Jun 9, 2011

Turning a national eye to our cities – Opinion – The Punch

As friends and family gathered to celebrate my friend Tom Uren’s 90th birthday recently, he had many reasons to be proud of his contribution to Australia. History books abound that record the unique achievements of the Whitlam Government in which Tom was a senior figure. But there’s a big one that is barely remembered – the role the pair played in getting rid of the septic tank. These famously malodorous mosquito and cockroach breeding pits lay beneath the lawns of suburban homes everywhere, including the then home of Prime Minister Whitlam in western Sydney.

As Tom tells it, by the time he was elected to power Gough had decided enough was enough – a modern Australia deserved a modern sewerage system.
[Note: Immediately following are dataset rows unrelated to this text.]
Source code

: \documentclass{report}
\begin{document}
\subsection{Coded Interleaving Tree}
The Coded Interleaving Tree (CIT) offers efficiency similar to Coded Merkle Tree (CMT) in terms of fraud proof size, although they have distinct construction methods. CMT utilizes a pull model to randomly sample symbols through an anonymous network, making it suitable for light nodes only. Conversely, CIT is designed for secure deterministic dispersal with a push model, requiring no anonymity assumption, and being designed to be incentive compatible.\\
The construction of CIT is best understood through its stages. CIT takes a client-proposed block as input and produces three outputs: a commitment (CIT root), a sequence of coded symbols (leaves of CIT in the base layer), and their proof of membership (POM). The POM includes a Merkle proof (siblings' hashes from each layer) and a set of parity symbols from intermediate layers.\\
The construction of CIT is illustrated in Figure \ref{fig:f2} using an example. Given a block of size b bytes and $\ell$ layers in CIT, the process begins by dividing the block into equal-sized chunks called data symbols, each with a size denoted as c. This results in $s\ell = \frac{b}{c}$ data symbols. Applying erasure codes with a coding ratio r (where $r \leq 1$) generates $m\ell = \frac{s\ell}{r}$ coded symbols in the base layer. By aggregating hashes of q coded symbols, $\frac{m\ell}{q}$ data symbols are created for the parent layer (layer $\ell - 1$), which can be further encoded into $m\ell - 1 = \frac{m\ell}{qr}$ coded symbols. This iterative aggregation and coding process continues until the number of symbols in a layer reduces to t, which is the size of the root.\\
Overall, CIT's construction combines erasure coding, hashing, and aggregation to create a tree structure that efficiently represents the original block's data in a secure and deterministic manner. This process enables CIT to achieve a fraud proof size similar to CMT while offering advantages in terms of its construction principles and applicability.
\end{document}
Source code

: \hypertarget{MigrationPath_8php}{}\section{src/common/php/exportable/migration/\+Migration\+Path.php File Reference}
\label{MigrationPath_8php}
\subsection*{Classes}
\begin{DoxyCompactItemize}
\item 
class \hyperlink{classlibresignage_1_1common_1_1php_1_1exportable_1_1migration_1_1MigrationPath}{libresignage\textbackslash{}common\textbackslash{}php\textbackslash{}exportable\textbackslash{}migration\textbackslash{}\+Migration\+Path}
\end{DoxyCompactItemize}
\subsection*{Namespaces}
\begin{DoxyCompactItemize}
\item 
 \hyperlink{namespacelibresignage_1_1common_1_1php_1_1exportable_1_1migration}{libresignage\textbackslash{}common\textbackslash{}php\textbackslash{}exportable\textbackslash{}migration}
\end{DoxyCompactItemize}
So he appointed his Minister for Urban and Regional Development, Tom Uren, to clean up the country by funding new sewerage plants across urban Australia.

What’s unusual here is that this was one of the first forays by a Federal Government into something that had until then been the absolute province of the States – disposing of waste. But the Whitlam Government realised that left to the States, this public health issue could take forever to fix. Hence Tom Uren’s unusual federal assignment.

In 1990, Federal Labor once again took direct interest in our nation’s major cities. The Better Cities program set out to revitalise our inner-city communities but this worthy program was abandoned six years later with the election of the Howard Coalition.

And now, the Gillard Government is once again turning a national eye to our cities. Not because it’s easy, not because it’s without risks, but because it’s necessary. Cities are home to three out of every four Australians making us the most urbanised nation on the planet. It is our cities that produce 80 percent of our national wealth.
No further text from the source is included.